Activity: Your response should be the listing below, repeated exactly and in full.

Records provided:
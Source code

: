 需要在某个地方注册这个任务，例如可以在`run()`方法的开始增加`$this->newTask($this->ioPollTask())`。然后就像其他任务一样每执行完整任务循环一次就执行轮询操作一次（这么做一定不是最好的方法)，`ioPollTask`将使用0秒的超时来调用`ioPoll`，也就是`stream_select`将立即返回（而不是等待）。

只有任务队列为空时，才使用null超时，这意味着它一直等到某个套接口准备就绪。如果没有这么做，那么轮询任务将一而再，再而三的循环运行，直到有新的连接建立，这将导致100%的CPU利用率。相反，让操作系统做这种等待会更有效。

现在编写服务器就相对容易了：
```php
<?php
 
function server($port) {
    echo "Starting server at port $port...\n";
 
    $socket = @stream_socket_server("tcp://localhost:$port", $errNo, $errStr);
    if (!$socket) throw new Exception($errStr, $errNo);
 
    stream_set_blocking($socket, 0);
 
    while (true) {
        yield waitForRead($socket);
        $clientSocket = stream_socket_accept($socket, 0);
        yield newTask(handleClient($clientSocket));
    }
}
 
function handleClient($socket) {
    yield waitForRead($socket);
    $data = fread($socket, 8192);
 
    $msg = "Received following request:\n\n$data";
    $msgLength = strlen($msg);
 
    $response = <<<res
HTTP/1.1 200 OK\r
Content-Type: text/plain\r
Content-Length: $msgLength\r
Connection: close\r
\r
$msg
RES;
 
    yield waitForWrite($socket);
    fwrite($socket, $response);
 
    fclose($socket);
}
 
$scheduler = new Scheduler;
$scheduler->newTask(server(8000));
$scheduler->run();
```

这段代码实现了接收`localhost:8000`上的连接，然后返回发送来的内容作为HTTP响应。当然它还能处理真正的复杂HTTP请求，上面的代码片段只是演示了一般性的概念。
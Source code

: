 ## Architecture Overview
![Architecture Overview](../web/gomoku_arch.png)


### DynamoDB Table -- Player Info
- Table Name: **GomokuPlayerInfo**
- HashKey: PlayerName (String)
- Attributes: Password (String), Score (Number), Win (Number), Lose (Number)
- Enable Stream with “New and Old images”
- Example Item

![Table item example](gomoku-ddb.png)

The completed task:
Source code

: 需要在某个地方注册这个任务，例如可以在`run()`方法的开始增加`$this->newTask($this->ioPollTask())`。然后就像其他任务一样每执行完整任务循环一次就执行轮询操作一次（这么做一定不是最好的方法)，`ioPollTask`将使用0秒的超时来调用`ioPoll`，也就是`stream_select`将立即返回（而不是等待）。

只有任务队列为空时，才使用null超时，这意味着它一直等到某个套接口准备就绪。如果没有这么做，那么轮询任务将一而再，再而三的循环运行，直到有新的连接建立，这将导致100%的CPU利用率。相反，让操作系统做这种等待会更有效。

现在编写服务器就相对容易了：
```php
<?php
 
function server($port) {
    echo "Starting server at port $port...\n";
 
    $socket = @stream_socket_server("tcp://localhost:$port", $errNo, $errStr);
    if (!$socket) throw new Exception($errStr, $errNo);
 
    stream_set_blocking($socket, 0);
 
    while (true) {
        yield waitForRead($socket);
        $clientSocket = stream_socket_accept($socket, 0);
        yield newTask(handleClient($clientSocket));
    }
}
 
function handleClient($socket) {
    yield waitForRead($socket);
    $data = fread($socket, 8192);
 
    $msg = "Received following request:\n\n$data";
    $msgLength = strlen($msg);
 
    $response = <<<res
HTTP/1.1 200 OK\r
Content-Type: text/plain\r
Content-Length: $msgLength\r
Connection: close\r
\r
$msg
RES;
 
    yield waitForWrite($socket);
    fwrite($socket, $response);
 
    fclose($socket);
}
 
$scheduler = new Scheduler;
$scheduler->newTask(server(8000));
$scheduler->run();
```

这段代码实现了接收`localhost:8000`上的连接，然后返回发送来的内容作为HTTP响应。当然它还能处理真正的复杂HTTP请求，上面的代码片段只是演示了一般性的概念。
Source code

: ## Architecture Overview
![Architecture Overview](../web/gomoku_arch.png)


### DynamoDB Table -- Player Info
- Table Name: **GomokuPlayerInfo**
- HashKey: PlayerName (String)
- Attributes: Password (String), Score (Number), Win (Number), Lose (Number)
- Enable Stream with “New and Old images”
- Example Item

![Table item example](gomoku-ddb.png)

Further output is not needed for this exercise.